Dahulu, mereka berjanji akan saling bunuh jika bersilang temu. Sekarang mereka saling temu pandang tanpa saksi. Dulu, ratusan tahun yang lalu, mereka saling libas, memperebutkan wanita. Oh, masih muda mereka saat itu. Kini, mereka tampak matang, belum tua benar.

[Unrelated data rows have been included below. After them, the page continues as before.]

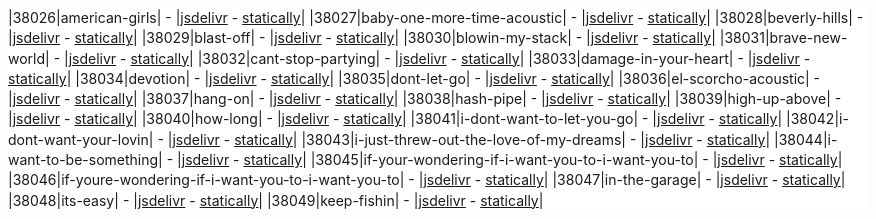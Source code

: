 |38026|american-girls| - |[jsdelivr](https://cdn.jsdelivr.net/gh/dbchord/c8-3-6/35001-40000/38001-38500/american-girls.png) - [statically](https://cdn.statically.io/gh/dbchord/c8-3-6/i/35001-40000/38001-38500/american-girls.png)|
|38027|baby-one-more-time-acoustic| - |[jsdelivr](https://cdn.jsdelivr.net/gh/dbchord/c8-3-6/35001-40000/38001-38500/baby-one-more-time-acoustic.png) - [statically](https://cdn.statically.io/gh/dbchord/c8-3-6/i/35001-40000/38001-38500/baby-one-more-time-acoustic.png)|
|38028|beverly-hills| - |[jsdelivr](https://cdn.jsdelivr.net/gh/dbchord/c8-3-6/35001-40000/38001-38500/beverly-hills.png) - [statically](https://cdn.statically.io/gh/dbchord/c8-3-6/i/35001-40000/38001-38500/beverly-hills.png)|
|38029|blast-off| - |[jsdelivr](https://cdn.jsdelivr.net/gh/dbchord/c8-3-6/35001-40000/38001-38500/blast-off.png) - [statically](https://cdn.statically.io/gh/dbchord/c8-3-6/i/35001-40000/38001-38500/blast-off.png)|
|38030|blowin-my-stack| - |[jsdelivr](https://cdn.jsdelivr.net/gh/dbchord/c8-3-6/35001-40000/38001-38500/blowin-my-stack.png) - [statically](https://cdn.statically.io/gh/dbchord/c8-3-6/i/35001-40000/38001-38500/blowin-my-stack.png)|
|38031|brave-new-world| - |[jsdelivr](https://cdn.jsdelivr.net/gh/dbchord/c8-3-6/35001-40000/38001-38500/brave-new-world.png) - [statically](https://cdn.statically.io/gh/dbchord/c8-3-6/i/35001-40000/38001-38500/brave-new-world.png)|
|38032|cant-stop-partying| - |[jsdelivr](https://cdn.jsdelivr.net/gh/dbchord/c8-3-6/35001-40000/38001-38500/cant-stop-partying.png) - [statically](https://cdn.statically.io/gh/dbchord/c8-3-6/i/35001-40000/38001-38500/cant-stop-partying.png)|
|38033|damage-in-your-heart| - |[jsdelivr](https://cdn.jsdelivr.net/gh/dbchord/c8-3-6/35001-40000/38001-38500/damage-in-your-heart.png) - [statically](https://cdn.statically.io/gh/dbchord/c8-3-6/i/35001-40000/38001-38500/damage-in-your-heart.png)|
|38034|devotion| - |[jsdelivr](https://cdn.jsdelivr.net/gh/dbchord/c8-3-6/35001-40000/38001-38500/devotion.png) - [statically](https://cdn.statically.io/gh/dbchord/c8-3-6/i/35001-40000/38001-38500/devotion.png)|
|38035|dont-let-go| - |[jsdelivr](https://cdn.jsdelivr.net/gh/dbchord/c8-3-6/35001-40000/38001-38500/dont-let-go.png) - [statically](https://cdn.statically.io/gh/dbchord/c8-3-6/i/35001-40000/38001-38500/dont-let-go.png)|
|38036|el-scorcho-acoustic| - |[jsdelivr](https://cdn.jsdelivr.net/gh/dbchord/c8-3-6/35001-40000/38001-38500/el-scorcho-acoustic.png) - [statically](https://cdn.statically.io/gh/dbchord/c8-3-6/i/35001-40000/38001-38500/el-scorcho-acoustic.png)|
|38037|hang-on| - |[jsdelivr](https://cdn.jsdelivr.net/gh/dbchord/c8-3-6/35001-40000/38001-38500/hang-on.png) - [statically](https://cdn.statically.io/gh/dbchord/c8-3-6/i/35001-40000/38001-38500/hang-on.png)|
|38038|hash-pipe| - |[jsdelivr](https://cdn.jsdelivr.net/gh/dbchord/c8-3-6/35001-40000/38001-38500/hash-pipe.png) - [statically](https://cdn.statically.io/gh/dbchord/c8-3-6/i/35001-40000/38001-38500/hash-pipe.png)|
|38039|high-up-above| - |[jsdelivr](https://cdn.jsdelivr.net/gh/dbchord/c8-3-6/35001-40000/38001-38500/high-up-above.png) - [statically](https://cdn.statically.io/gh/dbchord/c8-3-6/i/35001-40000/38001-38500/high-up-above.png)|
|38040|how-long| - |[jsdelivr](https://cdn.jsdelivr.net/gh/dbchord/c8-3-6/35001-40000/38001-38500/how-long.png) - [statically](https://cdn.statically.io/gh/dbchord/c8-3-6/i/35001-40000/38001-38500/how-long.png)|
|38041|i-dont-want-to-let-you-go| - |[jsdelivr](https://cdn.jsdelivr.net/gh/dbchord/c8-3-6/35001-40000/38001-38500/i-dont-want-to-let-you-go.png) - [statically](https://cdn.statically.io/gh/dbchord/c8-3-6/i/35001-40000/38001-38500/i-dont-want-to-let-you-go.png)|
|38042|i-dont-want-your-lovin| - |[jsdelivr](https://cdn.jsdelivr.net/gh/dbchord/c8-3-6/35001-40000/38001-38500/i-dont-want-your-lovin.png) - [statically](https://cdn.statically.io/gh/dbchord/c8-3-6/i/35001-40000/38001-38500/i-dont-want-your-lovin.png)|
|38043|i-just-threw-out-the-love-of-my-dreams| - |[jsdelivr](https://cdn.jsdelivr.net/gh/dbchord/c8-3-6/35001-40000/38001-38500/i-just-threw-out-the-love-of-my-dreams.png) - [statically](https://cdn.statically.io/gh/dbchord/c8-3-6/i/35001-40000/38001-38500/i-just-threw-out-the-love-of-my-dreams.png)|
|38044|i-want-to-be-something| - |[jsdelivr](https://cdn.jsdelivr.net/gh/dbchord/c8-3-6/35001-40000/38001-38500/i-want-to-be-something.png) - [statically](https://cdn.statically.io/gh/dbchord/c8-3-6/i/35001-40000/38001-38500/i-want-to-be-something.png)|
|38045|if-your-wondering-if-i-want-you-to-i-want-you-to| - |[jsdelivr](https://cdn.jsdelivr.net/gh/dbchord/c8-3-6/35001-40000/38001-38500/if-your-wondering-if-i-want-you-to-i-want-you-to.png) - [statically](https://cdn.statically.io/gh/dbchord/c8-3-6/i/35001-40000/38001-38500/if-your-wondering-if-i-want-you-to-i-want-you-to.png)|
|38046|if-youre-wondering-if-i-want-you-to-i-want-you-to| - |[jsdelivr](https://cdn.jsdelivr.net/gh/dbchord/c8-3-6/35001-40000/38001-38500/if-youre-wondering-if-i-want-you-to-i-want-you-to.png) - [statically](https://cdn.statically.io/gh/dbchord/c8-3-6/i/35001-40000/38001-38500/if-youre-wondering-if-i-want-you-to-i-want-you-to.png)|
|38047|in-the-garage| - |[jsdelivr](https://cdn.jsdelivr.net/gh/dbchord/c8-3-6/35001-40000/38001-38500/in-the-garage.png) - [statically](https://cdn.statically.io/gh/dbchord/c8-3-6/i/35001-40000/38001-38500/in-the-garage.png)|
|38048|its-easy| - |[jsdelivr](https://cdn.jsdelivr.net/gh/dbchord/c8-3-6/35001-40000/38001-38500/its-easy.png) - [statically](https://cdn.statically.io/gh/dbchord/c8-3-6/i/35001-40000/38001-38500/its-easy.png)|
|38049|keep-fishin| - |[jsdelivr](https://cdn.jsdelivr.net/gh/dbchord/c8-3-6/35001-40000/38001-38500/keep-fishin.png) - [statically](https://cdn.statically.io/gh/dbchord/c8-3-6/i/35001-40000/38001-38500/keep-fishin.png)|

Namun, didihan kebencian menjadikan mereka muda.
Perempuan kecintaan mereka telah lama mati. Konon, mati karena kedua pria ini. Mati karena cinta, entah indah atau tolol didengar. Perempuan yang manusia itu kemudian lebur menjadi angin yang sampai di Bumi. Debu jejaknya menjadi tanah. Namun, dia sendiri di dunia itu. Hantunya masih meratapi cinta.
Kedua pria dewata itu tak pernah mengunjunginya di Bumi. Sakit hati pada masa lalu, pertemanan mereka bubar dan membelakangi mata angin. Memang beratus tahun sudah lewat dan akhirnya mereka bertemu lagi. Di genggaman, pedang berkilau dengan api dan es, menciptakan ilusi asap putih.
Tak sibuk saling menyombong, masing-masing langsung menerjang. Tak ada teriakan gelora kemenangan. Ini soal kehormatan. Yang hidup bukan yang meracuni perempuan itu.
Satu tebasan.
Satu ambruk. Satu ambruk. Duduk lalu jatuh.
Kematian atas kejahatan telah ditebus dengan darah. Darah itu pekat, meluncur deras menjadi semesta ruang. Pedang-pedang mereka pecah menjadi bintang-gemintang. Bumi tak lagi sendirian. Kini angin dan debu tanah bisa menatap langit yang kelap-kelip.
Cinta itu darah, pikir perempuan itu sebelum mati ratusan tahun yang lalu.